算定表を上回る婚姻費用の精算と財産分与(離婚)

離婚問題

1 算定表を上回る婚姻費用の精算と財産分与(離婚)

現在、養育費や婚姻費用について、裁判所はほぼ裁判所作成の養育費婚姻費用算定表に従った計算を行います。

しかし、現実には、それを多少上回る額の婚姻費用が支払われることもあります。

そこで、そのような場合、過剰分をどのように考えるか問題となります。

この点、過剰分を財産分与で精算すべきとの主張がなされた事案について、大阪高裁平成21年9月4日決定は、以下のような判断を示しています。

「ところで,別居中の夫婦の婚姻費用分担については,その資産,収入その他一切の事情を考慮して定められるものであり(民法760条),当事者が婚姻費用の分担額に関する処分を求める申立てをした場合(家事審判法9条1項乙類3号)には,調停による合意をするか,審判をすることになる(同法26条1項)。したがって,当事者が自発的に,あるいは合意に基づいて婚姻費用分担をしている場合に,その額が当事者双方の収入や生活状況にかんがみて,著しく相当性を欠くような場合であれば格別,そうでない場合には,当事者が自発的に,あるいは合意に基づいて送金した額が,審判をする際の基準として有用ないわゆる標準的算定方式(判例タイムズ1111号285頁以下)に基づいて算定した額を上回るからといって,超過分を財産分与の前渡しとして評価することは相当ではない。」
「そして,本件では,抗告人は相手方と婚姻後,家事や育児に専念し,婚姻して10年ほど経ったころから宗教活動に多くの時間を割くようになったが,更に12年ほどは相手方と同居し,宗教活動をしながら育児や家事をする生活を続け,長期間就労していなかったこと,相手方が抗告人や子らを残して出た自宅には家賃を要したことなどにかんがみると,相手方が送金していた,賞与を除く給与の月額手取額の2分の1をやや下回る額(平成17年×月以降はこれを更に下回る月額20万円)が著しく相当性を欠いて過大であったとはいえない。ちなみに,抗告人の収入を0として,標準的算定方式に基づく標準的算定表に相手方の各年度の収入を当てはめると,婚姻費用の標準月額は,平成6年が14万円から16万円の範囲内,平成7年が18万円から20万円の範囲内,二女が成年に達した平成8年×月以降は14万円から16万円の範囲内,あるいは,16万円から18万円の範囲内であるから,この点でも,相手方が抗告人に対して送金した婚姻費用が著しく相当性を欠いて過大であったとまではいえない。

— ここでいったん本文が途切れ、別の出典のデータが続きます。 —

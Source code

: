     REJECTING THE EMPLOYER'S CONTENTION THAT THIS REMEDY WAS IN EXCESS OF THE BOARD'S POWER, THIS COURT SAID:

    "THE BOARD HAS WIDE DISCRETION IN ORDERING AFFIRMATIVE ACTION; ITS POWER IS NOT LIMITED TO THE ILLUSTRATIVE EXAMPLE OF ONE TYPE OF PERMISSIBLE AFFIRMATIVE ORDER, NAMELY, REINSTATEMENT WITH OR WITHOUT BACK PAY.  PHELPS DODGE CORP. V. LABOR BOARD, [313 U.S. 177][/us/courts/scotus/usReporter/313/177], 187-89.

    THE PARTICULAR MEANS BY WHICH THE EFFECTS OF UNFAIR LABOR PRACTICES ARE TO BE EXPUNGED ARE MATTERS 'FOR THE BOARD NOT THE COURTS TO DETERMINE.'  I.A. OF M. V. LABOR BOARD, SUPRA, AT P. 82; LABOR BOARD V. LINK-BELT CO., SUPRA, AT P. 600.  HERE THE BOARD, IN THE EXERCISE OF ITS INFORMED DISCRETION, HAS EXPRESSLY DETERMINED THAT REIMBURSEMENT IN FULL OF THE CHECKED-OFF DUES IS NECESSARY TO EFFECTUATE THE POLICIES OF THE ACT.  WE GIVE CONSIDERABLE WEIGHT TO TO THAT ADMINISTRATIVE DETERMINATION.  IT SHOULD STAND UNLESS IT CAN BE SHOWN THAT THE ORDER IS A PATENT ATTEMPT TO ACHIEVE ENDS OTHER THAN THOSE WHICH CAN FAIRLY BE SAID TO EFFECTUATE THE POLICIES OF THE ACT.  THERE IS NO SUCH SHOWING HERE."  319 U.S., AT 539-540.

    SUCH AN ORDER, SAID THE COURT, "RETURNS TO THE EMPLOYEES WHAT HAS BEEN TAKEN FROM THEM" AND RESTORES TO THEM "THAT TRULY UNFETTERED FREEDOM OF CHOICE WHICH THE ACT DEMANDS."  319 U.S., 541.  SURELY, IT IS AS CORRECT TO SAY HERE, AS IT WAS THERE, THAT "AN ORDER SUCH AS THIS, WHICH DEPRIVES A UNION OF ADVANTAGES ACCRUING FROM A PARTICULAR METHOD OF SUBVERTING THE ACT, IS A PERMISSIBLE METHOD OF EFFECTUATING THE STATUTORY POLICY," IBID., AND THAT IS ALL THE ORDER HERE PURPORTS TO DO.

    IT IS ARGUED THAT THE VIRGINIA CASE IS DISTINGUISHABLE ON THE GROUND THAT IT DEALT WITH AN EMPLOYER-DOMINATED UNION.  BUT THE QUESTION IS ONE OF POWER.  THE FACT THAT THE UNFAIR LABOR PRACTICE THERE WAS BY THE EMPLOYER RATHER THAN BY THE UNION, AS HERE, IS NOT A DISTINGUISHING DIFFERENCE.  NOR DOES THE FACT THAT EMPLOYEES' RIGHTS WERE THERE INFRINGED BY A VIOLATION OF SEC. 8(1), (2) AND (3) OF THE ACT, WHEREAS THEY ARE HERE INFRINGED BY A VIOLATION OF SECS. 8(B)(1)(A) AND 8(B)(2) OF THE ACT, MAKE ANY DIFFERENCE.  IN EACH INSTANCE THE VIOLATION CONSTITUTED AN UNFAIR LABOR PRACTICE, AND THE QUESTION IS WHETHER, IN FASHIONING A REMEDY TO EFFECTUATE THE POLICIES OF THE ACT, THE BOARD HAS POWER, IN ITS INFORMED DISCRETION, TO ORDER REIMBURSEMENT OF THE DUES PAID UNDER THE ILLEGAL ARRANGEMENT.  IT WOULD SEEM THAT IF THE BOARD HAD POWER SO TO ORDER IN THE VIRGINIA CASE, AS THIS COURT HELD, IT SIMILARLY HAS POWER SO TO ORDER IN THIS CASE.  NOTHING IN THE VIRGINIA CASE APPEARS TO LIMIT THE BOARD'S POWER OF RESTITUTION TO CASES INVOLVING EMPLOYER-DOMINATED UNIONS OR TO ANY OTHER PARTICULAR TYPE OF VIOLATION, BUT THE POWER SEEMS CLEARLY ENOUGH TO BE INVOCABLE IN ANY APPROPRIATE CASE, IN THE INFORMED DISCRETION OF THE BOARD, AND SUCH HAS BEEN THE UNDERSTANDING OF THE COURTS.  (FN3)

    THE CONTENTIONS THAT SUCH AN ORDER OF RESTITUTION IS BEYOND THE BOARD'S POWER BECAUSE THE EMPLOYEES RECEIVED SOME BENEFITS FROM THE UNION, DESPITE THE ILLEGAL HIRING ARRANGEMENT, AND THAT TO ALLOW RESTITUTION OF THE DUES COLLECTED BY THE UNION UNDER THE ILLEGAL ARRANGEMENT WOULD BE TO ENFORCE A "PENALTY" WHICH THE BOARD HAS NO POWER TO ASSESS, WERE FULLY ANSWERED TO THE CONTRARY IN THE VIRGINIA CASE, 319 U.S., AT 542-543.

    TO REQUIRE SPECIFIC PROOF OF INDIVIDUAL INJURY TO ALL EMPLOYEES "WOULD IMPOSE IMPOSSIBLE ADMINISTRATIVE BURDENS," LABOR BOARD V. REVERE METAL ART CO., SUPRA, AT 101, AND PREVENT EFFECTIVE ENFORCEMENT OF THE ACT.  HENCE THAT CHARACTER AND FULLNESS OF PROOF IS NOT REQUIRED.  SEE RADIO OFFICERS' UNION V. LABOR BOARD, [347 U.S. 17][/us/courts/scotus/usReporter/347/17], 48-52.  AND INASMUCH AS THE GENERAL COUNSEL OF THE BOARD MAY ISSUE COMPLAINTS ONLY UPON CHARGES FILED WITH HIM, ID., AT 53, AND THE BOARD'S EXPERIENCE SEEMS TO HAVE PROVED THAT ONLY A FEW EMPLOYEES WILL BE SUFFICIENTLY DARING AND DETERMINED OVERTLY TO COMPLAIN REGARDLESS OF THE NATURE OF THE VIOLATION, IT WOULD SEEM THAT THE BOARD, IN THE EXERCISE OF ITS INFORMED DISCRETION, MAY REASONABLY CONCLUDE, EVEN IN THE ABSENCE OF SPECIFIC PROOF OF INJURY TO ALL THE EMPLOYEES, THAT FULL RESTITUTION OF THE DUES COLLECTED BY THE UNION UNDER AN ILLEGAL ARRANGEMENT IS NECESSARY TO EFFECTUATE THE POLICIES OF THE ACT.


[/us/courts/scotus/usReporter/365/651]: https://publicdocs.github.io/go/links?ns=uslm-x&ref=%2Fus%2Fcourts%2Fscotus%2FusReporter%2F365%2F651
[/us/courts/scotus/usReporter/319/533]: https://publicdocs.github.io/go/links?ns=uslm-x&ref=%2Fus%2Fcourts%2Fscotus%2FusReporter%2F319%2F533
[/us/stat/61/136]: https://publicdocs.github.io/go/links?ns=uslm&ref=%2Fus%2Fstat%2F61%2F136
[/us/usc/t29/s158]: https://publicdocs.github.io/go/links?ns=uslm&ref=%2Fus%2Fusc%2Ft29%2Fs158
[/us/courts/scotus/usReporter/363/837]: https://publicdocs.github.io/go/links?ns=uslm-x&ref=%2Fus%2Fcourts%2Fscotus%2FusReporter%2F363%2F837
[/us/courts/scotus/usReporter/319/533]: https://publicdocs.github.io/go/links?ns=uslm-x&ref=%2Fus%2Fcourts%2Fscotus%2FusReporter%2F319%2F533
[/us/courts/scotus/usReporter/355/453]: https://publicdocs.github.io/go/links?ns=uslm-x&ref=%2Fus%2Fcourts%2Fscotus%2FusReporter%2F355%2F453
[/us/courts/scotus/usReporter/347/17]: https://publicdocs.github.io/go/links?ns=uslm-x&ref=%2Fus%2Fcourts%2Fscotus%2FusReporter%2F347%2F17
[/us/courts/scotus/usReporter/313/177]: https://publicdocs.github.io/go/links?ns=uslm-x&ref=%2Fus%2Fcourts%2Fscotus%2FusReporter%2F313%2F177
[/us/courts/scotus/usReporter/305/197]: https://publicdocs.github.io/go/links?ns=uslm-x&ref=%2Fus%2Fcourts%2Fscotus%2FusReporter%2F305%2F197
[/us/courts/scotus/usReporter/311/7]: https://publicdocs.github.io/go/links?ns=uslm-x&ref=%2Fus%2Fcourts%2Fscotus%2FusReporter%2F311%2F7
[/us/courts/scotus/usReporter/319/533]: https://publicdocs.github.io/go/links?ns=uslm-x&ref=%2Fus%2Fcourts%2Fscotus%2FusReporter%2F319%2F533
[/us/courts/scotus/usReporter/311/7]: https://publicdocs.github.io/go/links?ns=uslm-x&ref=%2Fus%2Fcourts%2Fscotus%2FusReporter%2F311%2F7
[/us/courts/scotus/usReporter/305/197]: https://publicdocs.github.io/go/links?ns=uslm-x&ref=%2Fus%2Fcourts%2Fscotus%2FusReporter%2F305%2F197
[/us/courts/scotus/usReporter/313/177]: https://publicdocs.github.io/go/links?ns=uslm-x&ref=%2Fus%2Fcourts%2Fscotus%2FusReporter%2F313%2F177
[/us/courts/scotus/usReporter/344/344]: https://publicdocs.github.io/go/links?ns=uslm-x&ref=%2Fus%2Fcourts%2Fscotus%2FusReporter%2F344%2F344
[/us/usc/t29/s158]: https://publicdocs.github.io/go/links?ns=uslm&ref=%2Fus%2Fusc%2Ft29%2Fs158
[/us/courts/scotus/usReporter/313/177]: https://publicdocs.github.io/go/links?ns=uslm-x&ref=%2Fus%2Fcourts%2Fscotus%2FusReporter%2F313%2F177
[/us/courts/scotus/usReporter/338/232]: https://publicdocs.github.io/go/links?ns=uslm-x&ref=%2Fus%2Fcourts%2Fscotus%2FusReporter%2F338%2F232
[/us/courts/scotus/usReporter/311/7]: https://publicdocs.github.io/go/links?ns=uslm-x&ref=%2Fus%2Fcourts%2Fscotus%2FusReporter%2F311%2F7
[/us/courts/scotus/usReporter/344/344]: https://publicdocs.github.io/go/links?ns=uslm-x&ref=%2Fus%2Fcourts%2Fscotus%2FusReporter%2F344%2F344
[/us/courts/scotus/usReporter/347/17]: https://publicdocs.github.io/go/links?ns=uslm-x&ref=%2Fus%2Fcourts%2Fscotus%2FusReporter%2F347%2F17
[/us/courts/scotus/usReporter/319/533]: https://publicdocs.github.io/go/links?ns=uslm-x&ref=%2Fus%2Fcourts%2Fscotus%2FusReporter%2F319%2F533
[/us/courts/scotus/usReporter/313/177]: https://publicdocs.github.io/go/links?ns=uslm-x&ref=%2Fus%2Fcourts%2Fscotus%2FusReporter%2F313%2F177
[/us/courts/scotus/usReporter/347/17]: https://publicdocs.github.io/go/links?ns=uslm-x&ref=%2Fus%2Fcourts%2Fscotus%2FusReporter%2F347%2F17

」

このように、婚姻費用が算定表に従った額に比べ著しく過大であればともかく、そうでなければ財産分与で精算する必要はないとしました。

東京地裁令和4年4月21日判決も、以下のとおり、婚姻費用が具体的に定められる前については、相当な額を超える婚姻費用が支払われても、不当利得とはならない、ただし具体的に決められた後で決められた金額を超えて支払われた金額については不当利得となると判断しています。

「夫婦間の婚姻費用の分担額については、当事者間での協議ないし調停により具体的な金額が定まって、はじめて、一方が他方に具体的な請求権を有することになるのであり、それ以前の婚姻費用については、それぞれが支出した費用がそのまま婚姻費用として夫婦生活に必要な支出に充てられるというべきであるから、それ以前にそれぞれから支出し負担された費用については、それを一方が負担し、他方がそれによって利得を得ることについて法律上の原因が認められ、その後の協議ないし調停によってこれが覆ることはないものと解すべきである。」
「原告と被告との間では、平成25年9月25日に、別紙調停条項記載のとおりの本件調停が成立しており(争いのない事実等(2))、それ以前にされた引き落とし等(平成25年8月3日にされた原告から被告に対する現金5万円の交付を含む)については、法律上の原因がないとはいえず、不当利得は認められない。」

 

必ずしも裁判所がこのような考えで統一されているわけでもないとは思われますが、現実に婚姻費用の差額分が財産分与で精算される事例はほとんどないように考えられます。